• [Stored data entries]:
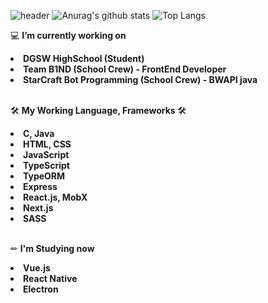 ![header](https://capsule-render.vercel.app/api?type=wave&color=gradient&height=250&section=header&text=Hi%20there%20👋&fontSize=60&fontAlignY=35)
![Anurag's github stats](https://github-readme-stats.vercel.app/api?username=yiyb0603&count_private=true&show_icons=true&theme=buefy)
![Top Langs](https://github-readme-stats.vercel.app/api/top-langs/?username=yiyb0603&hide=c,java)
<br />

💻 <b>I’m currently working on</b>
  <li> <b>DGSW HighSchool (Student)</b> </li>
  <li> <b>Team B1ND (School Crew) - FrontEnd Developer</b> </li>
  <li> <b>StarCraft Bot Programming (School Crew) - BWAPI java </b> </li>
  <br />
  
🛠 <b>My Working Language, Frameworks</b> 🛠
  <li><b>C, Java</b></li>
  <li><b>HTML, CSS</b></li>
  <li><b>JavaScript</b></li>
  <li><b>TypeScript</b></li>
  <li><b>TypeORM</b></li>
  <li><b>Express</b></li>
  <li><b>React.js, MobX</b></li>
  <li><b>Next.js</b></li>
  <li><b>SASS</b></li>
  <br />
  
✏ <b>I'm Studying now</b>
  <li><b>Vue.js</b></li>
  <li><b>React Native</b></li>
  <li><b>Electron</b></li>
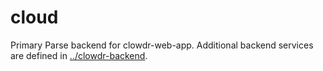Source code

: # cloud

Primary Parse backend for clowdr-web-app. Additional backend services are defined in [../clowdr-backend](../clowdr-backend).

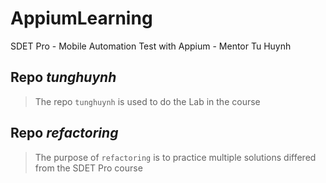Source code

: # AppiumLearning
SDET Pro - Mobile Automation Test with Appium - Mentor Tu Huynh

## Repo **_tunghuynh_**
> The repo `tunghuynh` is used to do the Lab in the course

## Repo **_refactoring_**
> The purpose of `refactoring` is to practice multiple solutions differed from the SDET Pro course
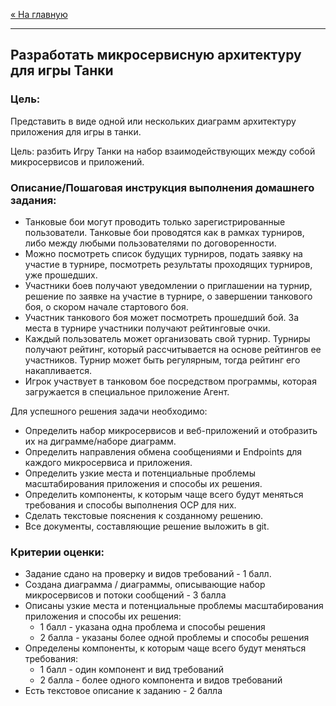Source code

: [« На главную](../../README.md)

---

## Разработать микросервисную архитектуру для игры Танки

### Цель:
Представить в виде одной или нескольких диаграмм архитектуру приложения для игры в танки.

Цель: разбить Игру Танки на набор взаимодействующих между собой микросервисов и приложений.

### Описание/Пошаговая инструкция выполнения домашнего задания:
- Танковые бои могут проводить только зарегистрированные пользователи. Танковые бои проводятся как в рамках турниров, либо между любыми пользователями по договоренности.
- Можно посмотреть список будущих турниров, подать заявку на участие в турнире, посмотреть результаты проходящих турниров, уже прошедших.
- Участники боев получают уведомлении о приглашении на турнир, решение по заявке на участие в турнире, о завершении танкового боя, о скором начале стартового боя.
- Участник танкового боя может посмотреть прошедший бой. За места в турнире участники получают рейтинговые очки.
- Каждый пользователь может организовать свой турнир. Турниры получают рейтинг, который рассчитывается на основе рейтингов ее участников. Турнир может быть регулярным, тогда рейтинг его накапливается.
- Игрок участвует в танковом бое посредством программы, которая загружается в специальное приложение Агент.

Для успешного решения задачи необходимо:
- Определить набор микросервисов и веб-приложений и отобразить их на диграмме/наборе диаграмм.
- Определить направления обмена сообщениями и Endpoints для каждого микросервиса и приложения.
- Определить узкие места и потенциальные проблемы масштабирования приложения и способы их решения.
- Определить компоненты, к которым чаще всего будут меняться требования и способы выполнения OCP для них.
- Сделать текстовые пояснения к созданному решению.
- Все документы, составляющие решение выложить в git.

### Критерии оценки:
- Задание сдано на проверку и видов требований - 1 балл.
- Создана диаграмма / диаграммы, описывающие набор микросервисов и потоки сообщений - 3 балла
- Описаны узкие места и потенциальные проблемы масштабирования приложения и способы их решения:
  - 1 балл - указана одна проблема и способы решения
  - 2 балла - указаны более одной проблемы и способы решения
- Определены компоненты, к которым чаще всего будут меняться требования:
  - 1 балл - один компонент и вид требований
  - 2 балла - более одного компонента и видов требований
- Есть текстовое описание к заданию - 2 балла
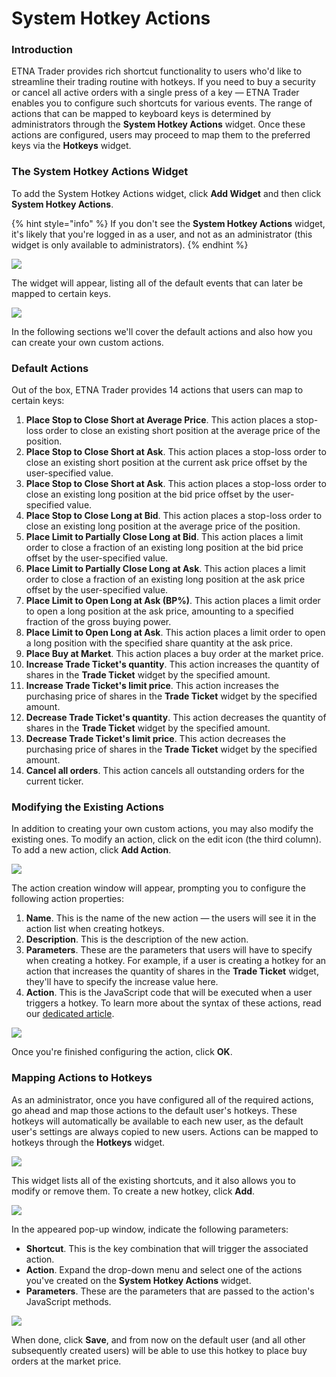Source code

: # System Hotkey Actions

### Introduction

ETNA Trader provides rich shortcut functionality to users who'd like to streamline their trading routine with hotkeys. If you need to buy a security or cancel all active orders with a single press of a key — ETNA Trader enables you to configure such shortcuts for various events. The range of actions that can be mapped to keyboard keys is determined by administrators through the **System Hotkey Actions** widget. Once these actions are configured, users may proceed to map them to the preferred keys via the **Hotkeys** widget.

### The System Hotkey Actions Widget

To add the System Hotkey Actions widget, click **Add Widget** and then click **System Hotkey Actions**. 

{% hint style="info" %}
If you don't see the **System Hotkey Actions** widget, it's likely that you're logged in as a user, and not as an administrator \(this widget is only available to administrators\).
{% endhint %}

![](../../../.gitbook/assets/screenshot-2019-01-29-at-15.24.02.png)

The widget will appear, listing all of the default events that can later be mapped to certain keys.

![](../../../.gitbook/assets/screenshot-2019-01-29-at-15.34.05.png)

In the following sections we'll cover the default actions and also how you can create your own custom actions.

### Default Actions

Out of the box, ETNA Trader provides 14 actions that users can map to certain keys:

1. **Place Stop to Close Short at Average Price**. This action places a stop-loss order to close an existing short position at the average price of the position.
2. **Place Stop to Close Short at Ask**. This action places a stop-loss order to close an existing short position at the current ask price offset by the user-specified value.
3. **Place Stop to Close Short at Ask**. This action places a stop-loss order to close an existing long position at the bid price offset by the user-specified value.
4. **Place Stop to Close Long at Bid**. This action places a stop-loss order to close an existing long position at the average price of the position.
5. **Place Limit to Partially Close Long at Bid**. This action places a limit order to close a fraction of an existing long position at the bid price offset by the user-specified value.
6. **Place Limit to Partially Close Long at Ask**. This action places a limit order to close a fraction of an existing long position at the ask price offset by the user-specified value.
7. **Place Limit to Open Long at Ask \(BP%\)**. This action places a limit order to open a long position at the ask price, amounting to a specified fraction of the gross buying power.
8. **Place Limit to Open Long at Ask**. This action places a limit order to open a long position with the specified share quantity at the ask price.
9. **Place Buy at Market**. This action places a buy order at the market price. 
10. **Increase Trade Ticket's quantity**. This action increases the quantity of shares in the **Trade Ticket** widget by the specified amount.
11. **Increase Trade Ticket's limit price**. This action increases the purchasing price of shares in the **Trade Ticket** widget by the specified amount.
12. **Decrease Trade Ticket's quantity**. This action decreases the quantity of shares in the **Trade Ticket** widget by the specified amount.
13. **Decrease Trade Ticket's limit price**. This action decreases the purchasing price of shares in the **Trade Ticket** widget by the specified amount.
14. **Cancel all orders**. This action cancels all outstanding orders for the current ticker.

### Modifying the Existing Actions

In addition to creating your own custom actions, you may also modify the existing ones. To modify an action, click on the edit icon \(the third column\). To add a new action, click **Add Action**.

![](../../../.gitbook/assets/screenshot-2019-01-29-at-18.16.36%20%281%29.png)

The action creation window will appear, prompting you to configure the following action properties:

1. **Name**. This is the name of the new action — the users will see it in the action list when creating hotkeys.
2. **Description**. This is the description of the new action. 
3. **Parameters**. These are the parameters that users will have to specify when creating a hotkey. For example, if a user is creating a hotkey for an action that increases the quantity of shares in the **Trade Ticket** widget, they'll have to specify the increase value here.
4. **Action**. This is the JavaScript code that will be executed when a user triggers a hotkey. To learn more about the syntax of these actions, read our [dedicated article](action-syntax.md).

![](../../../.gitbook/assets/screenshot-2019-01-29-at-18.55.26.png)

Once you're finished configuring the action, click **OK**.

### Mapping Actions to Hotkeys

As an administrator, once you have configured all of the required actions, go ahead and map those actions to the default user's hotkeys. These hotkeys will automatically be available to each new user, as the default user's settings are always copied to new users. Actions can be mapped to hotkeys through the **Hotkeys** widget.

![](../../../.gitbook/assets/screenshot-2019-01-29-at-19.58.23.png)

This widget lists all of the existing shortcuts, and it also allows you to modify or remove them. To create a new hotkey, click **Add**.

![](../../../.gitbook/assets/screenshot-2019-01-29-at-20.02.36.png)

In the appeared pop-up window, indicate the following parameters:

* **Shortcut**. This is the key combination that will trigger the associated action.
* **Action**. Expand the drop-down menu and select one of the actions you've created on the **System Hotkey Actions** widget.
* **Parameters**. These are the parameters that are passed to the action's JavaScript methods. 

![](../../../.gitbook/assets/screenshot-2019-01-29-at-20.09.40.png)

When done, click **Save**, and from now on the default user \(and all other subsequently created users\) will be able to use this hotkey to place buy orders at the market price.



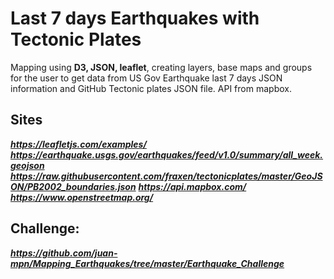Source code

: # Last 7 days Earthquakes with Tectonic Plates
Mapping using **D3, JSON, leaflet**, creating layers, base maps and groups for the user to get data from US Gov Earthquake last 7 days JSON information and GitHub Tectonic plates JSON file. API from mapbox. 


## Sites
**_https://leafletjs.com/examples/_**
**_https://earthquake.usgs.gov/earthquakes/feed/v1.0/summary/all_week.geojson_**
**_https://raw.githubusercontent.com/fraxen/tectonicplates/master/GeoJSON/PB2002_boundaries.json_**
**_https://api.mapbox.com/_**
**_https://www.openstreetmap.org/_**

## **Challenge:**
**_https://github.com/juan-mpn/Mapping_Earthquakes/tree/master/Earthquake_Challenge_**
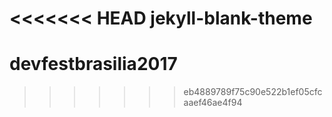 <<<<<<< HEAD
jekyll-blank-theme
=======
# devfestbrasilia2017
>>>>>>> eb4889789f75c90e522b1ef05cfcaaef46ae4f94
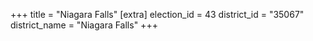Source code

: +++
title = "Niagara Falls"
[extra]
election_id = 43
district_id = "35067"
district_name = "Niagara Falls"
+++
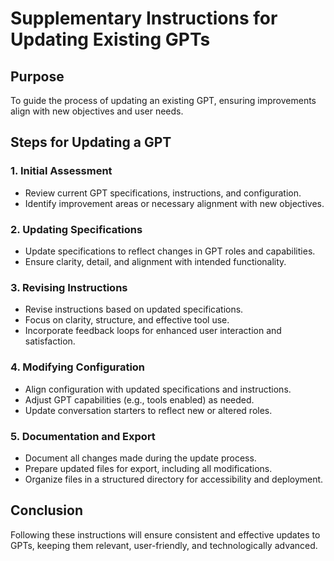 
# Supplementary Instructions for Updating Existing GPTs

## Purpose
To guide the process of updating an existing GPT, ensuring improvements align with new objectives and user needs.

## Steps for Updating a GPT

### 1. Initial Assessment
- Review current GPT specifications, instructions, and configuration.
- Identify improvement areas or necessary alignment with new objectives.

### 2. Updating Specifications
- Update specifications to reflect changes in GPT roles and capabilities.
- Ensure clarity, detail, and alignment with intended functionality.

### 3. Revising Instructions
- Revise instructions based on updated specifications.
- Focus on clarity, structure, and effective tool use.
- Incorporate feedback loops for enhanced user interaction and satisfaction.

### 4. Modifying Configuration
- Align configuration with updated specifications and instructions.
- Adjust GPT capabilities (e.g., tools enabled) as needed.
- Update conversation starters to reflect new or altered roles.

### 5. Documentation and Export
- Document all changes made during the update process.
- Prepare updated files for export, including all modifications.
- Organize files in a structured directory for accessibility and deployment.

## Conclusion
Following these instructions will ensure consistent and effective updates to GPTs, keeping them relevant, user-friendly, and technologically advanced.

• [Assignment]:
A count is needed of the lines in the entries that contain "будут". Supply only that number.

• [Result of the exercise]:
2